What’s chic and friendly and well priced and serves really good Italian food? Vero, Amityville’s new Italian restaurant-bar. It’s full name is VERO Cibo • Vino • Liquori Bar and it is a collaboration between Mike Esposito, owner of Vittorio’s (just a few doors down Broadway) and Massimo Fedozzi, the beleaguered executive chef of Jericho’s ill-fated Palio. (Last week, the old Palio space was taken over by Philippe by Philippe Chow.)
After serving friends and family sporadically during November, Vero opened for business just after Thanksgiving. This past Friday night, almost every table in the dining room was full, and the bar was hopping as well.

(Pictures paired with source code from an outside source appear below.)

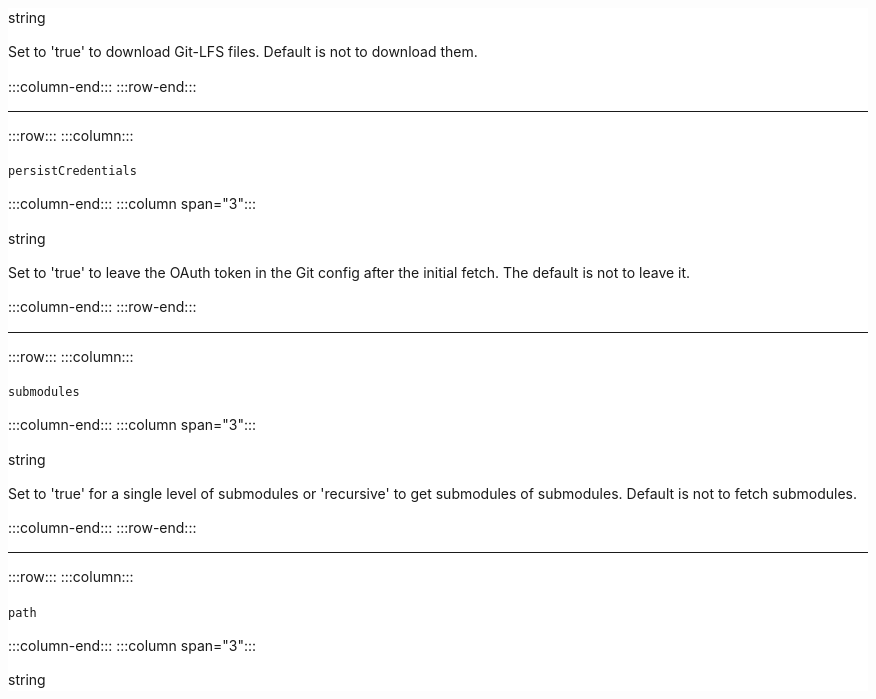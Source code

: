 string
  
Set to 'true' to download Git-LFS files. Default is not to download them. 
 
  :::column-end:::
:::row-end:::

___




:::row:::
  :::column:::
   
   `persistCredentials`
   
  :::column-end:::
  :::column span="3":::
 
string
  
Set to 'true' to leave the OAuth token in the Git config after the initial fetch. The default is not to leave it. 
 
  :::column-end:::
:::row-end:::

___




:::row:::
  :::column:::
   
   `submodules`
   
  :::column-end:::
  :::column span="3":::
 
string
  
Set to 'true' for a single level of submodules or 'recursive' to get submodules of submodules. Default is not to fetch submodules. 
 
  :::column-end:::
:::row-end:::

___




:::row:::
  :::column:::
   
   `path`
   
  :::column-end:::
  :::column span="3":::
 
string
  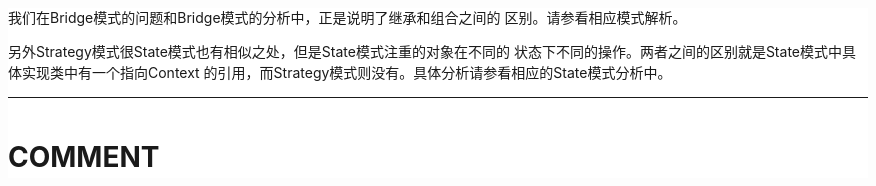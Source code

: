 我们在Bridge模式的问题和Bridge模式的分析中，正是说明了继承和组合之间的 区别。请参看相应模式解析。

另外Strategy模式很State模式也有相似之处，但是State模式注重的对象在不同的 状态下不同的操作。两者之间的区别就是State模式中具体实现类中有一个指向Context 的引用，而Strategy模式则没有。具体分析请参看相应的State模式分析中。










* * *





# COMMENT
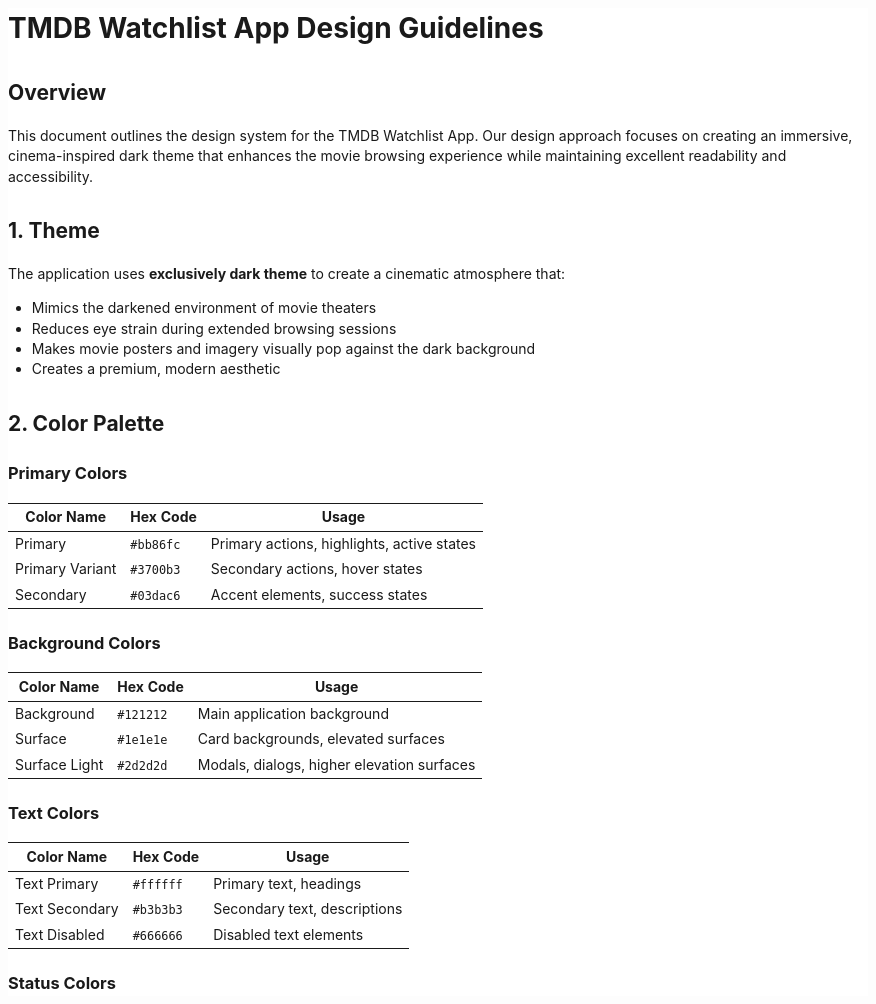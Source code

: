 # TMDB Watchlist App Design Guidelines

## Overview

This document outlines the design system for the TMDB Watchlist App. Our design approach focuses on creating an immersive, cinema-inspired dark theme that enhances the movie browsing experience while maintaining excellent readability and accessibility.

## 1. Theme

The application uses **exclusively dark theme** to create a cinematic atmosphere that:
- Mimics the darkened environment of movie theaters
- Reduces eye strain during extended browsing sessions
- Makes movie posters and imagery visually pop against the dark background
- Creates a premium, modern aesthetic

## 2. Color Palette

### Primary Colors

| Color Name | Hex Code | Usage |
|------------|----------|-------|
| Primary | `#bb86fc` | Primary actions, highlights, active states |
| Primary Variant | `#3700b3` | Secondary actions, hover states |
| Secondary | `#03dac6` | Accent elements, success states |

### Background Colors

| Color Name | Hex Code | Usage |
|------------|----------|-------|
| Background | `#121212` | Main application background |
| Surface | `#1e1e1e` | Card backgrounds, elevated surfaces |
| Surface Light | `#2d2d2d` | Modals, dialogs, higher elevation surfaces |

### Text Colors

| Color Name | Hex Code | Usage |
|------------|----------|-------|
| Text Primary | `#ffffff` | Primary text, headings |
| Text Secondary | `#b3b3b3` | Secondary text, descriptions |
| Text Disabled | `#666666` | Disabled text elements |

### Status Colors

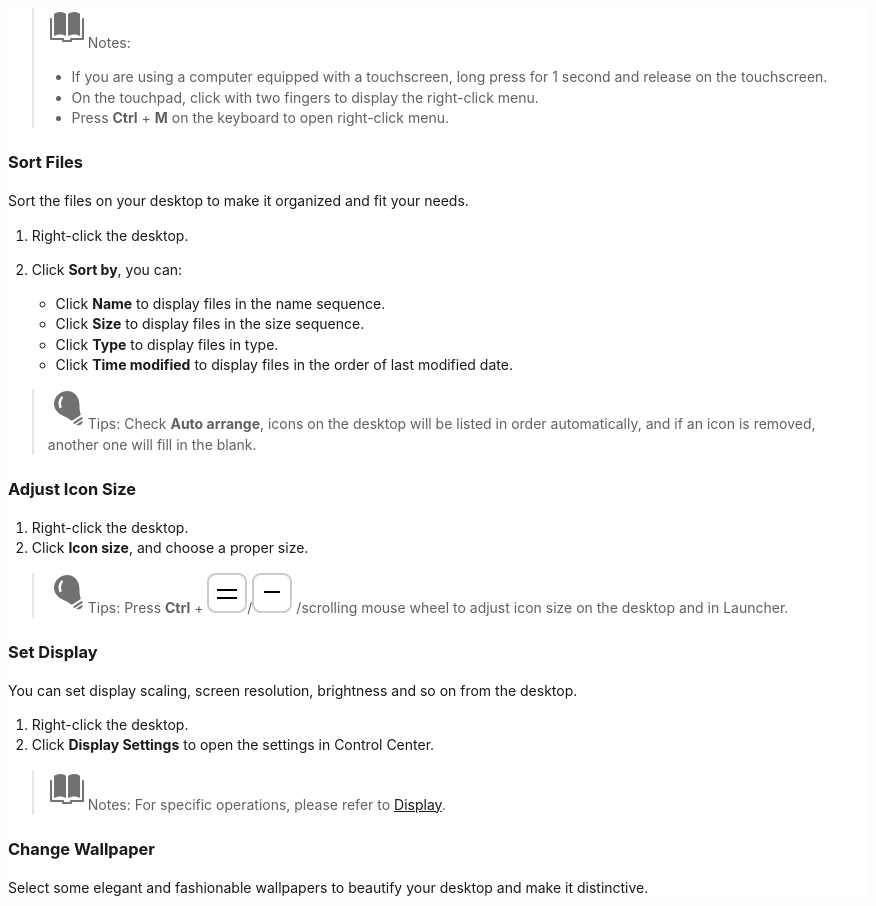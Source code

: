 >![notes](icon/notes.svg)Notes: 
>   - If you are using a computer equipped with a touchscreen, long press for 1 second and release on the touchscreen.
>   - On the touchpad, click with two fingers to display the right-click menu. 
>   - Press **Ctrl** + **M** on the keyboard to open right-click menu. 

### Sort Files

Sort the files on your desktop to make it organized and fit your needs.

1. Right-click the desktop.
2. Click **Sort by**, you can:

   - Click **Name** to display files in the name sequence.
   - Click **Size** to display files in the size sequence.
   - Click **Type** to display files in type.
   - Click **Time modified** to display files in the order of last modified date.

> ![tips](icon/tips.svg)Tips: Check **Auto arrange**, icons on the desktop will be listed in order automatically, and if an icon is removed, another one will fill in the blank.

### Adjust Icon Size

1. Right-click the desktop.
2. Click **Icon size**, and choose a proper size.

> ![tips](icon/tips.svg)Tips: Press **Ctrl** + ![=](icon/=.svg)/![-](icon/-.svg) /scrolling mouse wheel to adjust icon size on the desktop and in Launcher.

### Set Display
You can set display scaling, screen resolution, brightness and so on from the desktop.

1. Right-click the desktop.
2. Click **Display Settings** to open the settings in Control Center.

> ![notes](icon/notes.svg)Notes: For specific operations, please refer to [Display](#Display).

### Change Wallpaper
Select some elegant and fashionable wallpapers to beautify your desktop and make it distinctive.
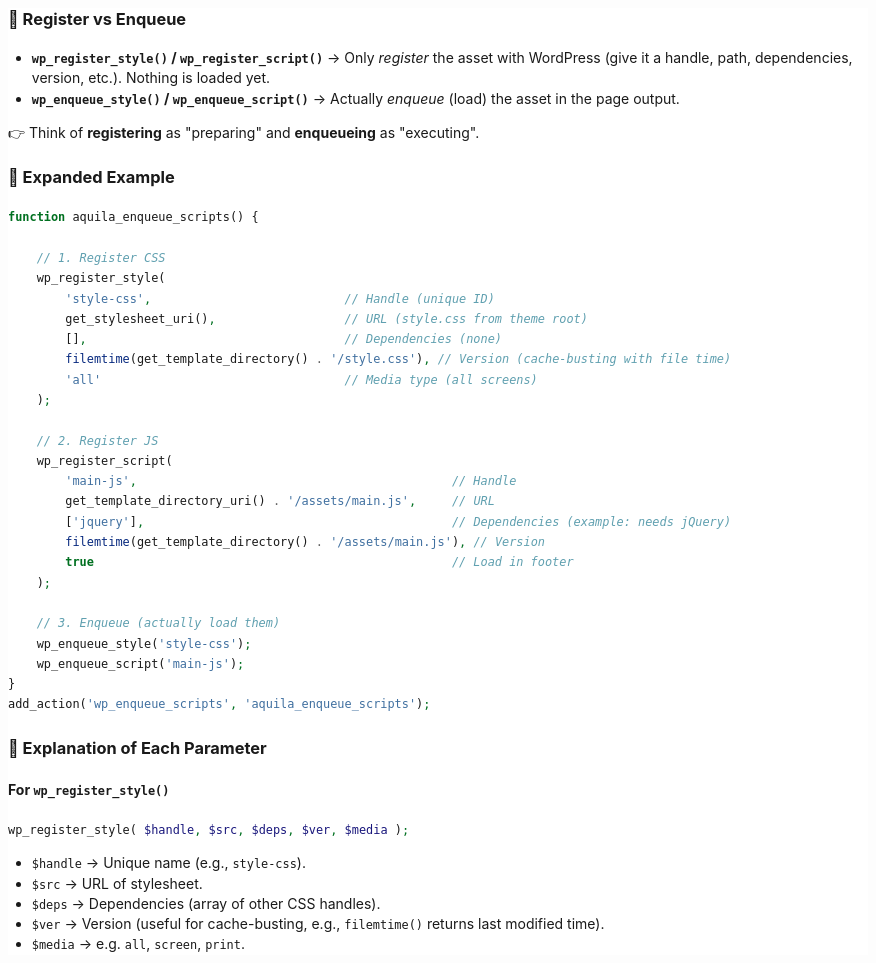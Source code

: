 
### 🔑 Register vs Enqueue

- **`wp_register_style()` / `wp_register_script()`** → Only _register_ the asset with WordPress (give it a handle, path, dependencies, version, etc.). Nothing is loaded yet.
- **`wp_enqueue_style()` / `wp_enqueue_script()`** → Actually _enqueue_ (load) the asset in the page output.

👉 Think of **registering** as "preparing" and **enqueueing** as "executing".

### 📘 Expanded Example

```php
function aquila_enqueue_scripts() {

    // 1. Register CSS
    wp_register_style(
        'style-css',                           // Handle (unique ID)
        get_stylesheet_uri(),                  // URL (style.css from theme root)
        [],                                    // Dependencies (none)
        filemtime(get_template_directory() . '/style.css'), // Version (cache-busting with file time)
        'all'                                  // Media type (all screens)
    );

    // 2. Register JS
    wp_register_script(
        'main-js',                                            // Handle
        get_template_directory_uri() . '/assets/main.js',     // URL
        ['jquery'],                                           // Dependencies (example: needs jQuery)
        filemtime(get_template_directory() . '/assets/main.js'), // Version
        true                                                  // Load in footer
    );

    // 3. Enqueue (actually load them)
    wp_enqueue_style('style-css');
    wp_enqueue_script('main-js');
}
add_action('wp_enqueue_scripts', 'aquila_enqueue_scripts');
```

### 🧩 Explanation of Each Parameter

#### For **`wp_register_style()`**

```php
wp_register_style( $handle, $src, $deps, $ver, $media );
```

- `$handle` → Unique name (e.g., `style-css`).
- `$src` → URL of stylesheet.
- `$deps` → Dependencies (array of other CSS handles).
- `$ver` → Version (useful for cache-busting, e.g., `filemtime()` returns last modified time).
- `$media` → e.g. `all`, `screen`, `print`.
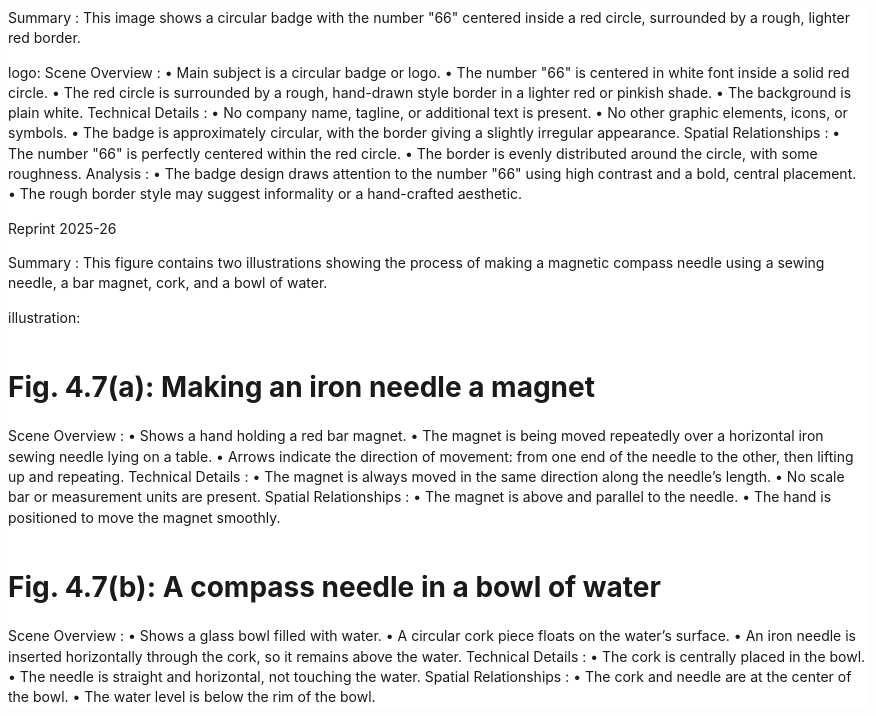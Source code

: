 Summary : This image shows a circular badge with the number "66" centered inside a red circle, surrounded by a rough, lighter red border.

logo:
  Scene Overview :
    • Main subject is a circular badge or logo.
    • The number "66" is centered in white font inside a solid red circle.
    • The red circle is surrounded by a rough, hand-drawn style border in a lighter red or pinkish shade.
    • The background is plain white.
  Technical Details :
    • No company name, tagline, or additional text is present.
    • No other graphic elements, icons, or symbols.
    • The badge is approximately circular, with the border giving a slightly irregular appearance.
  Spatial Relationships :
    • The number "66" is perfectly centered within the red circle.
    • The border is evenly distributed around the circle, with some roughness.
  Analysis :
    • The badge design draws attention to the number "66" using high contrast and a bold, central placement.
    • The rough border style may suggest informality or a hand-crafted aesthetic. <!-- figure, from page 5 (l=0.084,t=0.882,r=0.144,b=0.925), with ID 43c5be29-1d28-41ac-9223-65be30f2947e -->

Reprint 2025-26 

Summary : This figure contains two illustrations showing the process of making a magnetic compass needle using a sewing needle, a bar magnet, cork, and a bowl of water.

illustration:
# Fig. 4.7(a): Making an iron needle a magnet
Scene Overview :
  • Shows a hand holding a red bar magnet.
  • The magnet is being moved repeatedly over a horizontal iron sewing needle lying on a table.
  • Arrows indicate the direction of movement: from one end of the needle to the other, then lifting up and repeating.
Technical Details :
  • The magnet is always moved in the same direction along the needle’s length.
  • No scale bar or measurement units are present.
Spatial Relationships :
  • The magnet is above and parallel to the needle.
  • The hand is positioned to move the magnet smoothly.

# Fig. 4.7(b): A compass needle in a bowl of water
Scene Overview :
  • Shows a glass bowl filled with water.
  • A circular cork piece floats on the water’s surface.
  • An iron needle is inserted horizontally through the cork, so it remains above the water.
Technical Details :
  • The cork is centrally placed in the bowl.
  • The needle is straight and horizontal, not touching the water.
Spatial Relationships :
  • The cork and needle are at the center of the bowl.
  • The water level is below the rim of the bowl.

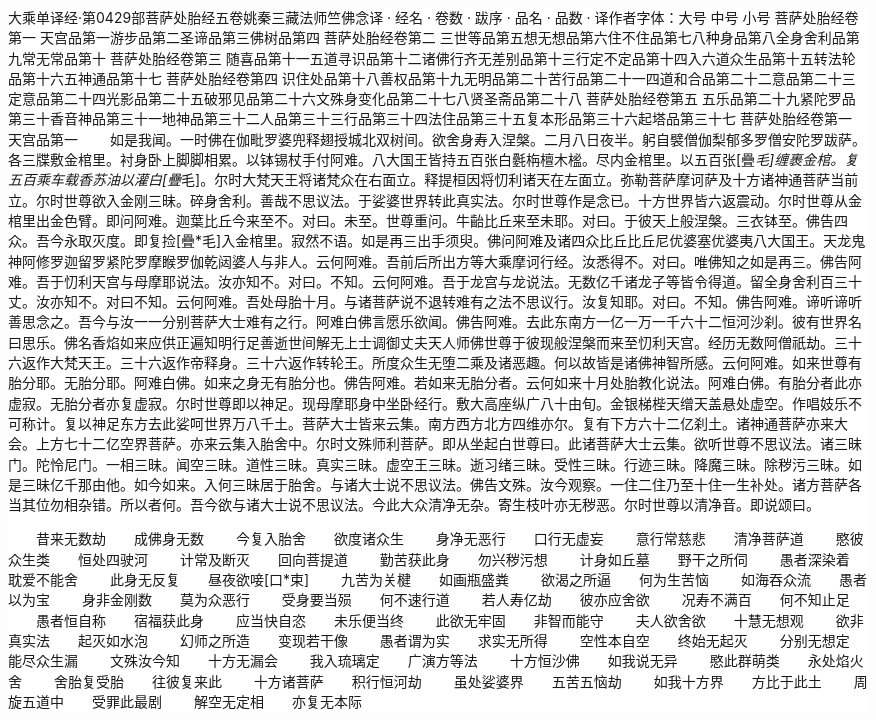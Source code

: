 大乘单译经·第0429部菩萨处胎经五卷姚秦三藏法师竺佛念译
· 经名 · 卷数 · 跋序
· 品名 · 品数 · 译作者字体：大号 中号 小号
菩萨处胎经卷第一
天宫品第一游步品第二圣谛品第三佛树品第四
菩萨处胎经卷第二
三世等品第五想无想品第六住不住品第七八种身品第八全身舍利品第九常无常品第十
菩萨处胎经卷第三
随喜品第十一五道寻识品第十二诸佛行齐无差别品第十三行定不定品第十四入六道众生品第十五转法轮品第十六五神通品第十七
菩萨处胎经卷第四
识住处品第十八善权品第十九无明品第二十苦行品第二十一四道和合品第二十二意品第二十三定意品第二十四光影品第二十五破邪见品第二十六文殊身变化品第二十七八贤圣斋品第二十八
菩萨处胎经卷第五
五乐品第二十九紧陀罗品第三十香音神品第三十一地神品第三十二人品第三十三行品第三十四法住品第三十五复本形品第三十六起塔品第三十七
菩萨处胎经卷第一
天宫品第一
　　如是我闻。一时佛在伽毗罗婆兜释翅授城北双树间。欲舍身寿入涅槃。二月八日夜半。躬自襞僧伽梨郁多罗僧安陀罗跋萨。各三牒敷金棺里。衬身卧上脚脚相累。以钵锡杖手付阿难。八大国王皆持五百张白氎栴檀木榓。尽内金棺里。以五百张[疊*毛]缠裹金棺。复五百乘车载香苏油以灌白[疊*毛]。尔时大梵天王将诸梵众在右面立。释提桓因将忉利诸天在左面立。弥勒菩萨摩诃萨及十方诸神通菩萨当前立。尔时世尊欲入金刚三昧。碎身舍利。善哉不思议法。于娑婆世界转此真实法。尔时世尊作是念已。十方世界皆六返震动。尔时世尊从金棺里出金色臂。即问阿难。迦葉比丘今来至不。对曰。未至。世尊重问。牛齝比丘来至未耶。对曰。于彼天上般涅槃。三衣钵至。佛告四众。吾今永取灭度。即复捡[疊*毛]入金棺里。寂然不语。如是再三出手须臾。佛问阿难及诸四众比丘比丘尼优婆塞优婆夷八大国王。天龙鬼神阿修罗迦留罗紧陀罗摩睺罗伽乾闼婆人与非人。云何阿难。吾前后所出方等大乘摩诃行经。汝悉得不。对曰。唯佛知之如是再三。佛告阿难。吾于忉利天宫与母摩耶说法。汝亦知不。对曰。不知。云何阿难。吾于龙宫与龙说法。无数亿千诸龙子等皆令得道。留全身舍利百三十丈。汝亦知不。对曰不知。云何阿难。吾处母胎十月。与诸菩萨说不退转难有之法不思议行。汝复知耶。对曰。不知。佛告阿难。谛听谛听善思念之。吾今与汝一一分别菩萨大士难有之行。阿难白佛言愿乐欲闻。佛告阿难。去此东南方一亿一万一千六十二恒河沙刹。彼有世界名曰思乐。佛名香焰如来应供正遍知明行足善逝世间解无上士调御丈夫天人师佛世尊于彼现般涅槃而来至忉利天宫。经历无数阿僧祇劫。三十六返作大梵天王。三十六返作帝释身。三十六返作转轮王。所度众生无堕二乘及诸恶趣。何以故皆是诸佛神智所感。云何阿难。如来世尊有胎分耶。无胎分耶。阿难白佛。如来之身无有胎分也。佛告阿难。若如来无胎分者。云何如来十月处胎教化说法。阿难白佛。有胎分者此亦虚寂。无胎分者亦复虚寂。尔时世尊即以神足。现母摩耶身中坐卧经行。敷大高座纵广八十由旬。金银梯梐天缯天盖悬处虚空。作唱妓乐不可称计。复以神足东方去此娑呵世界万八千土。菩萨大士皆来云集。南方西方北方四维亦尔。复有下方六十二亿刹土。诸神通菩萨亦来大会。上方七十二亿空界菩萨。亦来云集入胎舍中。尔时文殊师利菩萨。即从坐起白世尊曰。此诸菩萨大士云集。欲听世尊不思议法。诸三昧门。陀怜尼门。一相三昧。闻空三昧。道性三昧。真实三昧。虚空王三昧。逝习绪三昧。受性三昧。行迹三昧。降魔三昧。除秽污三昧。如是三昧亿千那由他。如今如来。入何三昧居于胎舍。与诸大士说不思议法。佛告文殊。汝今观察。一住二住乃至十住一生补处。诸方菩萨各当其位勿相杂错。所以者何。吾今欲与诸大士说不思议法。今此大众清净无杂。寄生枝叶亦无秽恶。尔时世尊以清净音。即说颂曰。

　　昔来无数劫　　成佛身无数
　　今复入胎舍　　欲度诸众生
　　身净无恶行　　口行无虚妄
　　意行常慈悲　　清净菩萨道
　　愍彼众生类　　恒处四驶河
　　计常及断灭　　回向菩提道
　　勤苦获此身　　勿兴秽污想
　　计身如丘墓　　野干之所伺
　　愚者深染着　　耽爱不能舍
　　此身无反复　　昼夜欲唼[口*束]
　　九苦为关楗　　如画瓶盛粪
　　欲渴之所逼　　何为生苦恼
　　如海吞众流　　愚者以为宝
　　身非金刚数　　莫为众恶行
　　受身要当殒　　何不速行道
　　若人寿亿劫　　彼亦应舍欲
　　况寿不满百　　何不知止足
　　愚者恒自称　　宿福获此身
　　应当快自恣　　未乐便当终
　　此欲无牢固　　非智而能守
　　夫人欲舍欲　　十慧无想观
　　欲非真实法　　起灭如水泡
　　幻师之所造　　变现若干像
　　愚者谓为实　　求实无所得
　　空性本自空　　终始无起灭
　　分别无想定　　能尽众生漏
　　文殊汝今知　　十方无漏会
　　我入琉璃定　　广演方等法
　　十方恒沙佛　　如我说无异
　　愍此群萌类　　永处焰火舍
　　舍胎复受胎　　往彼复来此
　　十方诸菩萨　　积行恒河劫
　　虽处娑婆界　　五苦五恼劫
　　如我十方界　　方比于此土
　　周旋五道中　　受罪此最剧
　　解空无定相　　亦复无本际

“Vero” means “true” in Italian, and chef Fedozzi, whom I know, adheres to true Italian (as opposed to Italian-American) cooking to a degree that is rare on Long Island. Nevertheless, his menu strives to be approachable in its authenticity. Prices help. Antipasti selections of cured meats (most of which are from Manhattan's venerable Salumeria Biellese) and cheeses (all imported from Italy) are $7 apiece. Bruschette are $8 and “piattini” (little plates) range between $6 and $9. Pastas are $11 and “specialita” (modest portions of meat or fish) are $17, desserts are $5. Two could easily put together a meal for less than $70 excluding wine. (The wine list is excellent, with lots of inexpensive bottles—we enjoyed a $30 Gavi di Gavi—and there are also inventive cocktails from mixologist Eric Greczel.)
Me, I prefer large plates to small plates and on my next visit might well order a double helping of Fedozzi’s pansoti (chard-and-cheese-filled pasta in walnut sauce). Other early standouts: a deeply oceanic seafood risotto, sweet and sour onions, orange-and-fennel salad.
The place looks great, with accents of orange livening up the cream upholstery and dark wood. Service is knowledgeable and efficient. For now Vero is open for dinner seven days a week. Lunch service is expected soon. Vero is at 192 Broadway, Amityville, 631-608-4340.